Scan the entries for lines with the word "security", then copy those lines.
** Opening Source records block **
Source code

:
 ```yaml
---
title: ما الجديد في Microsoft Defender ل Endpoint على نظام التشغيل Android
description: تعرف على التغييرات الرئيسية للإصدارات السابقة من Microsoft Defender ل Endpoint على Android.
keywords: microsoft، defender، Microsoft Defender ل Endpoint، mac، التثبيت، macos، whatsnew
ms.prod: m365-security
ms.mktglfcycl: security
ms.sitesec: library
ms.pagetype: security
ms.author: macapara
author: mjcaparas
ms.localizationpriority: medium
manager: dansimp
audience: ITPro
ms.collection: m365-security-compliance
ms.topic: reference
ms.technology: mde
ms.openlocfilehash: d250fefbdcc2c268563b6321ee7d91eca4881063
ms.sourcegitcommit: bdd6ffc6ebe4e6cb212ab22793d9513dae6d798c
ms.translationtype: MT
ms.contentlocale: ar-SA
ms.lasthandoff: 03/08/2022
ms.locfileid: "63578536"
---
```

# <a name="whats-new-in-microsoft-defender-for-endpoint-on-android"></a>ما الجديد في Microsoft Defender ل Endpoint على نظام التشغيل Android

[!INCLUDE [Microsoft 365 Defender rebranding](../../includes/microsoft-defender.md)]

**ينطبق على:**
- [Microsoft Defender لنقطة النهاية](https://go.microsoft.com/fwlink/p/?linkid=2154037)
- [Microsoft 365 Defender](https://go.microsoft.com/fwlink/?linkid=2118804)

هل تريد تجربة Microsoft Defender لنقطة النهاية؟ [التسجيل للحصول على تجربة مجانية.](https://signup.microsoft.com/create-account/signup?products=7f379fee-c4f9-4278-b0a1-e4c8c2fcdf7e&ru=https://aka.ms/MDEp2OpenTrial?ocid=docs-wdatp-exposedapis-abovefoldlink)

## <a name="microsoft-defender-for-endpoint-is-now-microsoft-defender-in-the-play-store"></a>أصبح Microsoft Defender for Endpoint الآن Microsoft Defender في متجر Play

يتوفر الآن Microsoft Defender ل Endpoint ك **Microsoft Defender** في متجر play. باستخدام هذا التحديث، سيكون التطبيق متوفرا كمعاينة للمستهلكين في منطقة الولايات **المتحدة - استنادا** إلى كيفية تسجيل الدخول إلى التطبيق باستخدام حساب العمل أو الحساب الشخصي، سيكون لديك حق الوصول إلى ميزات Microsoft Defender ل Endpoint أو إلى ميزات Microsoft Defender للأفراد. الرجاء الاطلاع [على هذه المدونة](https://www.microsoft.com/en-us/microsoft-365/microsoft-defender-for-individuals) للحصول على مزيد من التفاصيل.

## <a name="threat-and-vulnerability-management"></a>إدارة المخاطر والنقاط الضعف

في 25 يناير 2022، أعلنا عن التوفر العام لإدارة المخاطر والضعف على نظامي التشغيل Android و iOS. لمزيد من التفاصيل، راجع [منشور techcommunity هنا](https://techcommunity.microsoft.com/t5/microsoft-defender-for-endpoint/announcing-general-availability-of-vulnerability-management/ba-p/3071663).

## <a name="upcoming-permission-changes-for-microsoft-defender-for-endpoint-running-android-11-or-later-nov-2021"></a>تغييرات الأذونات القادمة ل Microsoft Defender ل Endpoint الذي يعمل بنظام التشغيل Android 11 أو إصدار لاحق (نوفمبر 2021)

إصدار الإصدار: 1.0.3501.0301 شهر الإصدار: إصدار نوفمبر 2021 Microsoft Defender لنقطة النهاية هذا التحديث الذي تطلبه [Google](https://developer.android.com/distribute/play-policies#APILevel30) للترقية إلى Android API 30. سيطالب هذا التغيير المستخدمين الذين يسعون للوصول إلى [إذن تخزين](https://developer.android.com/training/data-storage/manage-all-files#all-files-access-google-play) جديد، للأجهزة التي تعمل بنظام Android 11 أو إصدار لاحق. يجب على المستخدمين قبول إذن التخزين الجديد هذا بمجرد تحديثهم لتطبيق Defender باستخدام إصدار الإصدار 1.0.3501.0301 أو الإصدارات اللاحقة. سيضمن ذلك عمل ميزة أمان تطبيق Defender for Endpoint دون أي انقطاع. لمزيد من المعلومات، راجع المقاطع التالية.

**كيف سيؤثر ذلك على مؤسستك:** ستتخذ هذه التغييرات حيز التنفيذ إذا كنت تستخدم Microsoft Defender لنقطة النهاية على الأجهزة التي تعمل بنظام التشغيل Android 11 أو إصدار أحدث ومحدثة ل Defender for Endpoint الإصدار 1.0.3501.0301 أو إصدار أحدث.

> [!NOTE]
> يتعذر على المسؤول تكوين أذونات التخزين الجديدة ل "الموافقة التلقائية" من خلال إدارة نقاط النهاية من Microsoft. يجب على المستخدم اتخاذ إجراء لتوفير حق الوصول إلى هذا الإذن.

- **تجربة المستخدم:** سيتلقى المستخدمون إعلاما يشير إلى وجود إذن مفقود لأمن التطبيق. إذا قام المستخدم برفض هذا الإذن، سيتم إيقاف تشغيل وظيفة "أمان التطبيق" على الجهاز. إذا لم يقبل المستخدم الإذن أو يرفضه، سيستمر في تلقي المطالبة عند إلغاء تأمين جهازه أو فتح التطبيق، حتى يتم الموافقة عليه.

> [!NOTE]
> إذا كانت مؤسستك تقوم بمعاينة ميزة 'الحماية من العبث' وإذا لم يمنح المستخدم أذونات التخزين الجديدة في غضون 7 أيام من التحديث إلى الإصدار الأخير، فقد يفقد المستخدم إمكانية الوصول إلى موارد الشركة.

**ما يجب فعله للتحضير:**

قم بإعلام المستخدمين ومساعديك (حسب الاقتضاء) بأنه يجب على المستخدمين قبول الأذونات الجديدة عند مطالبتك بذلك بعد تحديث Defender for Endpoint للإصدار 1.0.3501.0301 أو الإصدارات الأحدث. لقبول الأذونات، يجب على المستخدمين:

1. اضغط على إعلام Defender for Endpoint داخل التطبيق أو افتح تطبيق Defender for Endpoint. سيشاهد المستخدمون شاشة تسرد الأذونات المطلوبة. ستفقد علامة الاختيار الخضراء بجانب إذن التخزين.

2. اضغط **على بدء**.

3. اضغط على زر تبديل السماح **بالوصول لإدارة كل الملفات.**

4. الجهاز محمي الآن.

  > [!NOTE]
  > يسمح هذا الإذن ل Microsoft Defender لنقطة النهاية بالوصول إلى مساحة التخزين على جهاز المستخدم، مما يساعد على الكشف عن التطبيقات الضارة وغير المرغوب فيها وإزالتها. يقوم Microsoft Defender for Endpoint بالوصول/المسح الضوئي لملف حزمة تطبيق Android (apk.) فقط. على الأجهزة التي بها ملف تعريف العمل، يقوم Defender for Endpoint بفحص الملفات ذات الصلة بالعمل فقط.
** Closing Source records block **
§ Answer box
ms.prod: m365-security
ms.mktglfcycl: security
ms.pagetype: security
ms.collection: m365-security-compliance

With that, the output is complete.